Microsoft to acquire GitHub for $7.5 Billion
In a highly-discussed decision, Microsoft moves to purchase Open-Source Developer GitHub
Why the purchase from Microsoft? Why now for GitHub?
The purchase announcement was made by Microsoft on June 4th. For Microsoft, this isn’t the average acquisition, as GitHub houses a vast and experienced global developer / open-source community. As the Microsoft team has already been working on and with the GitHub programming tool, it makes sense from a use standpoint, but developers are cautious. At the same time, these developers will gain access to the vast array of Microsoft services and its network. It also makes sense to bring in the roughly 28 million open-source developers to the Microsoft network. The deal looks to tie GitHub and Azure more closely together to encourage developers to create and design apps for Microsoft’s cloud services.
“Today, every company is becoming a software company and developers are at the center of digital transformation,” Microsoft announced.
The other aspect is GitHub’s position, prior to the acquisition. Many financial pundits have speculated that the GitHub team was on its last leg of individual support – meaning a takeover was imminent. Why? Because GitHub needed more enterprise-level customers, and they needed them ASAP. This type of customer requires private cloud environments hosted on the GitHub stack. Because GitHub employs a talented and well-taken care of team, the company wasn’t turning enough of a profit and was likely to run through the end of their Series-B funding this summer.

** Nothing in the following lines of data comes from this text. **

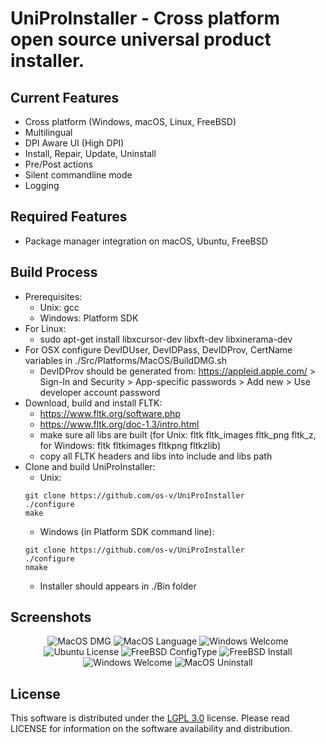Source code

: 
# UniProInstaller - Cross platform open source universal product installer.

## Current Features
- Cross platform (Windows, macOS, Linux, FreeBSD)
- Multilingual
- DPI Aware UI (High DPI)
- Install, Repair, Update, Uninstall
- Pre/Post actions
- Silent commandline mode
- Logging

## Required Features
- Package manager integration on macOS, Ubuntu, FreeBSD

## Build Process
* Prerequisites:
	* Unix: gcc
	* Windows: Platform SDK
* For Linux:
	* sudo apt-get install libxcursor-dev libxft-dev libxinerama-dev
* For OSX configure DevIDUser, DevIDPass, DevIDProv, CertName variables in ./Src/Platforms/MacOS/BuildDMG.sh
	* DevIDProv should be generated from: https://appleid.apple.com/ > Sign-In and Security > App-specific passwords > Add new > Use developer account password
* Download, build and install FLTK: 
	* https://www.fltk.org/software.php
	* https://www.fltk.org/doc-1.3/intro.html
	* make sure all libs are built (for Unix: fltk fltk_images fltk_png fltk_z, for Windows: fltk fltkimages fltkpng fltkzlib)
	* copy all FLTK headers and libs into include and libs path
* Clone and build UniProInstaller:
	* Unix:
	```
	git clone https://github.com/os-v/UniProInstaller
	./configure
	make
	```
	* Windows (in Platform SDK command line):
	```
	git clone https://github.com/os-v/UniProInstaller
	./configure
	nmake
	```
	* Installer should appears in ./Bin folder

## Screenshots
<p align="center">
	<img alt="MacOS DMG" src="https://user-images.githubusercontent.com/73893487/101396289-ade0bc00-38fd-11eb-97aa-c6cdb83d8102.png"/>
	<img alt="MacOS Language" src="https://user-images.githubusercontent.com/73893487/101396306-b1744300-38fd-11eb-9644-a19ac3a6d8ff.png"/>
	<img alt="Windows Welcome" src="https://user-images.githubusercontent.com/73893487/101396311-b33e0680-38fd-11eb-82a2-9c89884b642c.png"/>
	<img alt="Ubuntu License" src="https://user-images.githubusercontent.com/73893487/101396318-b507ca00-38fd-11eb-8e72-a2fc92700efd.png"/>
	<img alt="FreeBSD ConfigType" src="https://user-images.githubusercontent.com/73893487/101396323-b6d18d80-38fd-11eb-8769-6dab717aa371.png"/>
	<img alt="FreeBSD Install" src="https://user-images.githubusercontent.com/73893487/101396555-1465da00-38fe-11eb-9670-450f5329e10c.png"/>
	<img alt="Windows Welcome" src="https://user-images.githubusercontent.com/73893487/101397844-d073d480-38ff-11eb-80f2-3f602a46b722.png"/>
	<img alt="MacOS Uninstall" src="https://user-images.githubusercontent.com/73893487/101396330-b89b5100-38fd-11eb-90cb-c32d605169ca.png"/>
</p>

## License
This software is distributed under the [LGPL 3.0](https://github.com/os-v/UniProInstaller/blob/master/LICENSE) license. Please read LICENSE for information on the software availability and distribution.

Combine GitHub’s need for liquid assets and Microsoft’s goal of expanding open-source concepts, and you have a financial match-made-in-heaven.
How does GitHub’s Community Feel?
Cautious. The developer community is wary to trust Microsoft completely during this transition, as “big brother” companies tend to experience. Rampant discussions from a variety of users have taken over platforms like Reddit and Hacker News, as everyone is scrambling to hypothesize on Microsoft’s motives. These conversations don’t appear to be pushing specific concerns, but it is clear there is a dearth of trust regarding Microsoft’s plans for this purchase. Are they planning on cutting major services, for example, the free hosting GitHub offers for open-source projects? These projects have been a staple of GitHub’s community.
Others argue that Microsoft is planning on leveraging GitHub’s knowledge to continue the development of their community. The idea of open-source being a fringe concept is fading. With this move, Microsoft is changing its stance. It’s declaring open-source a key component to their future plans, a far cry from the Steve Ballmer-led Microfot of the mid-2000s. This makes sense from a business perspective, as Microsoft looks to position itself as the leader in open-source developing.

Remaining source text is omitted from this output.